But Pismo Beach is weird. The cliff over the beach is fake, walled with concrete, because the ocean has almost eroded away the neighborhood. There are tall street lamps right at the edge. The one at the end of this street flashes on and off at a stupidly fast interval, so you get a few precious minutes of dark waves, and then you’re blasted with orange light, and you cast a 70-foot-tall shadow across the beach.
The back half of the beach is shadowed by the cliff, as is the bottom half of the stairwell that takes you down there. I will readily admit to being too scared to go down past the first landing.

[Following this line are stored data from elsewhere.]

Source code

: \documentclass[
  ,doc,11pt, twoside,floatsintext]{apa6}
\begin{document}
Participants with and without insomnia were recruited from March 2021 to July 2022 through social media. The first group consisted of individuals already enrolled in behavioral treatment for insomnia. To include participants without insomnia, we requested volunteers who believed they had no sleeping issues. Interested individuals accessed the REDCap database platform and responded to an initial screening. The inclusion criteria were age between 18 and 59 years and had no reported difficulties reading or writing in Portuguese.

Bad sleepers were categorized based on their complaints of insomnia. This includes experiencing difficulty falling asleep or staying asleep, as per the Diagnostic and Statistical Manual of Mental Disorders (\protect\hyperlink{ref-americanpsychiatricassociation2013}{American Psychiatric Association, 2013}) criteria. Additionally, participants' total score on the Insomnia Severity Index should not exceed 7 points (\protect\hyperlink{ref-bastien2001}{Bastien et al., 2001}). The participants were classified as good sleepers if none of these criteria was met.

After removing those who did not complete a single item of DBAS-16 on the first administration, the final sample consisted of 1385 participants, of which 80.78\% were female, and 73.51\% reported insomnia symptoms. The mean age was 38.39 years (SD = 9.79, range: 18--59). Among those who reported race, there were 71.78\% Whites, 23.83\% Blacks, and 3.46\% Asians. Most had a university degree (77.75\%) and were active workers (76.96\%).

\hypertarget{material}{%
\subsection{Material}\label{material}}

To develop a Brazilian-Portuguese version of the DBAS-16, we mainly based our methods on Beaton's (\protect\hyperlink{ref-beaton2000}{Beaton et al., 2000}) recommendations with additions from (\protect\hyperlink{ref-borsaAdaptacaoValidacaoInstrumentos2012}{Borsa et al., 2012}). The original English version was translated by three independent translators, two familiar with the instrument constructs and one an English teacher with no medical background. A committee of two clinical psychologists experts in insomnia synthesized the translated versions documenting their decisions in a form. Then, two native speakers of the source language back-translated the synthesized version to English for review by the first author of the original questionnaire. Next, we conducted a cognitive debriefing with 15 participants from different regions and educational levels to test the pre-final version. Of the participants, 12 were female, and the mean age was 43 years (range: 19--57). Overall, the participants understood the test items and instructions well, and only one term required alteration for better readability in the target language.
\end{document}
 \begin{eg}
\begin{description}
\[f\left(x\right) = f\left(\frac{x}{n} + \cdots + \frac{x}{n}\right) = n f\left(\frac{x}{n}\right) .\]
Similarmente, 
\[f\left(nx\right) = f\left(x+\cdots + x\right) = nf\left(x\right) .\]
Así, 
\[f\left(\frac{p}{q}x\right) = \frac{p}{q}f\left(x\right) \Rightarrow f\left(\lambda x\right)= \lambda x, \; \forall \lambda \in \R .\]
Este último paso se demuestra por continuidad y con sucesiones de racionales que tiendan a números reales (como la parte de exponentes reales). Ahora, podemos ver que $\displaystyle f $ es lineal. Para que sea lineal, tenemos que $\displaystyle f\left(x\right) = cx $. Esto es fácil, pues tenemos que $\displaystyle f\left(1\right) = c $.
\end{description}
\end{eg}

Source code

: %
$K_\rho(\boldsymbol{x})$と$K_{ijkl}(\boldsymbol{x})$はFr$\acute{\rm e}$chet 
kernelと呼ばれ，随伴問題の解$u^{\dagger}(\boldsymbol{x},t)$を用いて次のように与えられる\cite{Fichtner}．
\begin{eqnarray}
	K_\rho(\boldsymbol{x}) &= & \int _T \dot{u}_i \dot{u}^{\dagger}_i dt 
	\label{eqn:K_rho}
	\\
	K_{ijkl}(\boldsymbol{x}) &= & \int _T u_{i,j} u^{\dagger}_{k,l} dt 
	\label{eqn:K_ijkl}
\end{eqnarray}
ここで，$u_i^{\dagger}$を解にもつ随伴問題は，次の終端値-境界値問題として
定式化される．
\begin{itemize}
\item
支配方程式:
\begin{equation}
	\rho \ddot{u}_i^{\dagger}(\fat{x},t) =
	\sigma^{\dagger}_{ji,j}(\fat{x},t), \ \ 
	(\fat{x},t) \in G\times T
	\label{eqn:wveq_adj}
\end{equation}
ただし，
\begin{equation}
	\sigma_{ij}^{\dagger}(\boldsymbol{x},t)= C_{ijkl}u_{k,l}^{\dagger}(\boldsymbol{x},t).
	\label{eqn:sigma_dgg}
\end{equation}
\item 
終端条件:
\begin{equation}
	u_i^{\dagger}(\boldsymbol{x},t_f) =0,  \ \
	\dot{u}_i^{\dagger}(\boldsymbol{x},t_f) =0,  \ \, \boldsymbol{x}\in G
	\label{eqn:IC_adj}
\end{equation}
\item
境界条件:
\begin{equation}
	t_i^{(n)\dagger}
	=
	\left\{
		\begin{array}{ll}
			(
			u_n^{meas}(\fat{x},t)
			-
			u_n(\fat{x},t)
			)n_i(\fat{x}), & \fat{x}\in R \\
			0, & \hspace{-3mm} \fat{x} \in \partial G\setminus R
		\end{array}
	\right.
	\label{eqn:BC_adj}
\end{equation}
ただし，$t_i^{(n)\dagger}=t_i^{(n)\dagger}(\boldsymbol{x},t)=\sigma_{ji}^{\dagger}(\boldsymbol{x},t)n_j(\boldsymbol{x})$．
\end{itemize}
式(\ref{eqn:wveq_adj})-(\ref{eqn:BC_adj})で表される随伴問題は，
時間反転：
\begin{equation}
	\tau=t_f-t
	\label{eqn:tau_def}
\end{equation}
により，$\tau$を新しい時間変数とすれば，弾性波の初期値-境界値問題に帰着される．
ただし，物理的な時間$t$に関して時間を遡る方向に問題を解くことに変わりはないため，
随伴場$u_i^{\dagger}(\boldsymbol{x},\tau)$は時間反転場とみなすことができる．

So I stood on the landing for a few cycles of the streetlight, looking out at the ocean. The stars were plentiful and fuzzy, but the opulent homes along the coast were much brighter. I saw a couple meteors during the dark cycles. The waves rolled in and out, a sound and force that frightened me in the super-weird context of the artificial beach lit from the street.
While I was there, I thought about deadlines. I wondered how accountable I really was. I don’t owe anyone anything specific, unless you count The Internet, which is a place I keep posting things that say I’m accountable for something. I make things for The Internet because it feels like it’s full of people waiting for them. As long as I keep telling You, People Out There Reading This, what I’m going to do and when, it puts pressure on me. Deadlines make me work.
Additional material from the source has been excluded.